140 「戦争と戦後民主主義をやさしく、ふかく、おもしろく書き重ねた小説家・劇作家」

「ひさし伝」(笹沢信、2012年、新潮社) 

 井上ひさしさんの盟友・丸谷才一さんによれば「プロレタリア文学を受け継ぐ最上の文学者は、井上ひさしにほかならない・・・この少年はあの戦争に対する反省と戦後民主主義によって育ちました。その志は一貫して、権力に対する反逆であり・・・弱い者の味方である・・・」ということです。

 明治や江戸を舞台にした優れた作品もいくつもあるけれども、やはり、ひさしさんは、戦争の反省と戦後民主主義を、小説と戯曲にしたのだと思いました。

 ひさしさんは、戯曲は趣向がほぼすべてで、思想などは最後にこっそりと顔を出せば良い、と言っていますが、ご立派だったり、押し付けだったり、気取ったり、難解だったりしがちな、けれどもじつはふかい思想を、やさしく、おもしろい趣向で表現することに成功した作家と言えるでしょう。

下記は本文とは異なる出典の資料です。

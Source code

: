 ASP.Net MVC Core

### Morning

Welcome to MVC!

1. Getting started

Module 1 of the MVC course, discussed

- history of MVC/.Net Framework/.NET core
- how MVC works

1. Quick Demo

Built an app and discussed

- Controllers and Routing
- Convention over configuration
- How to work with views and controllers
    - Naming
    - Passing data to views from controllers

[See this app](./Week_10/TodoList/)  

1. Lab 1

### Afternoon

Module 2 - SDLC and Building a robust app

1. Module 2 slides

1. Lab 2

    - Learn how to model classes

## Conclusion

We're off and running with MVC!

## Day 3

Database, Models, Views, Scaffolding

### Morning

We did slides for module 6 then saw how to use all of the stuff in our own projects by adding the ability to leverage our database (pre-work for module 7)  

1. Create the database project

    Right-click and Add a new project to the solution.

 「ひさし伝」というからには、ひさしさんがどういう人物であったかが気になりますが、丸谷さんの上の評のほかに、阿刀田高さんは「井上さんは褒め上手のひとだった。お世辞を言うのとはちがう。対象となるものの長所をいち早く見つけ出し、一番褒めてほしいところを、みごとなタイミングで褒めるのだ」と評しています。これは、樋口一葉太宰治吉野作造林芙美子チェーホフなどの評伝劇にも言えるかもしれません。この場合は、長所を褒める、というより、その人物の勘所を見事に押さえ、それでいて、多層的にふかくおもしろく、驚くべき、巧みな趣向によって描くのですが。

 この本に出て来る井上さん自身の言葉をあげますと、たとえば、宮沢賢治の評伝劇「イーハトーボの劇列車」の前口上の中で、(科学と宗教)「このふたつのものの中間に、文学がありました」とありました。井上さんは文学においても「遅筆堂文庫」設置などの東北での文化活動においても、まさに賢治の後継者であり、しかし、賢治とは違い、科学者でもなく、宗教者でもなく、その中間の文学者の道を歩んだのだと思います。

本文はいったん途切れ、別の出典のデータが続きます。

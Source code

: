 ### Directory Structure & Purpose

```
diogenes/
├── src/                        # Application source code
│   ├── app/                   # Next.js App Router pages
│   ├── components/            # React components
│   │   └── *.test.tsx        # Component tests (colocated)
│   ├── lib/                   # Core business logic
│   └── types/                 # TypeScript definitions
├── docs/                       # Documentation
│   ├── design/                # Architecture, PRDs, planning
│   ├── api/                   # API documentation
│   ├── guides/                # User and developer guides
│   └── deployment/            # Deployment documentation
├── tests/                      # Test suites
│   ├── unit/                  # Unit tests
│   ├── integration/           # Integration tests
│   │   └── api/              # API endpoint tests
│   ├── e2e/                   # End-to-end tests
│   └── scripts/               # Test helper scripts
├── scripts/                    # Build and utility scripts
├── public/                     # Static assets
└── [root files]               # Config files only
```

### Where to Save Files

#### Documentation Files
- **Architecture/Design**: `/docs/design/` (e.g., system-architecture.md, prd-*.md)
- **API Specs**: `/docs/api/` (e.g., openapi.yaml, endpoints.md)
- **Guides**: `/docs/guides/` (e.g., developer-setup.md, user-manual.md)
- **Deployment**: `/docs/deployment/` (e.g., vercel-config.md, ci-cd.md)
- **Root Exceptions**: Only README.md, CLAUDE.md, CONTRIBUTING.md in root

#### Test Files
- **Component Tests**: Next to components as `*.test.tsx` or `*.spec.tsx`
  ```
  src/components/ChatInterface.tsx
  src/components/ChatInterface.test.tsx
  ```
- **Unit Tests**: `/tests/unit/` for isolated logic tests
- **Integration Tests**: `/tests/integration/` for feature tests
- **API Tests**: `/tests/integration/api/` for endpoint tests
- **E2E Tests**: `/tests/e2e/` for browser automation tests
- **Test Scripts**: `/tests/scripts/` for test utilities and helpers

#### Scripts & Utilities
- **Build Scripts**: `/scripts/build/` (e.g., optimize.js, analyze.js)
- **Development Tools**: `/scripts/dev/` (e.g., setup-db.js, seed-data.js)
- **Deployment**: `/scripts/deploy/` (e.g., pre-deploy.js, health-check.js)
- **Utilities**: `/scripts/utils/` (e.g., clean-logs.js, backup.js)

 もうひとつ、ひさしさんの言葉。「我々の仕事は、作家も詩人も全てそうですが、平凡な1日を特別な1日にしていくことなんです」。たしかに、井上さんの本があり、演劇があることで、ぼくはこれまで特別な日を何日も過ごすことができました。また、井上さんは、世の中の平凡な日々のなかにある特別性を描き出してくれました。

 丸谷さんの言葉をヒントに、ぼくは、井上さんを「戦争と戦後民主主義をやさしく、ふかく、おもしろく書き重ねた小説家・劇作家」と評してみましょう。

 ぼくは、昭和40年代に小学校を過ごし、6年6組の春子先生に、日本が中国でしたこと、その日本が主権在民基本的人権の尊重、戦争放棄憲法を持ったことを、心の奥深くに刻み込んでいただきました。井上さんは、日本住民にとっての春子先生ではないでしょうか。

 本著は、後半は作品の引用や解説に終始していますが、前半は、誕生前から作家デビューあたりまでの井上さんの人生をていねいに描いています。

 井上ひさしの作品便覧としても、かつて読んだけれども忘れてしまった本の復習としても、また、作家というものの生涯の一例としても、楽しめることでしょう。